While at NTU, we participated in a number of activities such as lectures and sessions on effective time management, statistical analysis, academic writing and referencing, and critical thinking. We also attended public health talks on health promotion and impactful research. My most interesting public health talk was about the work of Healthwatch and its involvement in the refugee community in Nottingham. Healthwatch is a public health entity in Nottingham aimed at carrying out outreaches and engagement programmes to understand the needs and challenges of refugee communities. According to Dr. Abudullah Saaidi, an officer of Healthwatch Nottingham, the organization is mandated by statutory instrument to evaluate the services of the health system and holds the local health and care leaders accountable by ensuring they engage with the community clearly and meaningfully. The Healthwatch ensures the views of marginalized groups such as refugees are heard by the relevant authorities including public health officials. The session helped me understand the concept of community involvement in public health for sustainability, ownership, behavioural change, and community development. As MakSPH students, we also reflected on and discussed how such an organisation in Uganda would help the Ministry of Health to account for service delivery in the country.

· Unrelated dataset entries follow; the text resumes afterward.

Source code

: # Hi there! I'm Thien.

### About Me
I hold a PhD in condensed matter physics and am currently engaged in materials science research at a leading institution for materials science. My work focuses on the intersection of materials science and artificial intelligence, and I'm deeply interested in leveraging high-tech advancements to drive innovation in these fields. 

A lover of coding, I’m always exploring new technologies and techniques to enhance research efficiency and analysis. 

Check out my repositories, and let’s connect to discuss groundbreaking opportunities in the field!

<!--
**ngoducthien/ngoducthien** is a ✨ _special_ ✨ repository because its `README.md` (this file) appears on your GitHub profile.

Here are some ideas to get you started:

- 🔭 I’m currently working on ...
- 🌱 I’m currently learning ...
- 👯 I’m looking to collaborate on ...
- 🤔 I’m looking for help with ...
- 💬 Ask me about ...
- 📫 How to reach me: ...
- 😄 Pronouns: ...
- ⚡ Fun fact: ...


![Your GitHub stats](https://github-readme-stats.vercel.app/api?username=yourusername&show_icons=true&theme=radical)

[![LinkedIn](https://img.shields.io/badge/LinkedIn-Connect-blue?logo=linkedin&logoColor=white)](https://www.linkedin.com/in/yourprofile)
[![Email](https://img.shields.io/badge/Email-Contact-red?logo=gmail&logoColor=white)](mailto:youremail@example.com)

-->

Furthermore, I also participated in a series of academic sessions such as writing retreats and workshops learning through board games. The writing retreats were done collectively as a team of Makerere together with NTU. The writing retreats were organised in a unique way whereby at the beginning of each session, we wrote down our objectives and proceeded into the writing exercise. Attendees would use this time to work on proposals, concepts and manuscripts. At the end of the day, we would share with the other participants what each person would have achieved in comparison with targets set earlier on at the start. The writing retreats helped me improve my research writing skills, and literature selection. In addition, I was able to design my PowerPoint presentation for the 10th International Festival of Public Health held at the University of Manchester. I made an oral presentation about my undergraduate research titled “Knowledge, attitudes and practices on personal protective usage and adherence among grinding mill workers in Bugiri District”. This was possible because of the exchange programme. I got my first opportunity to present my research at an international conference. This whole experience prepared me and I learnt how to present research findings, improve my public speaking, as well as master my presentation skills.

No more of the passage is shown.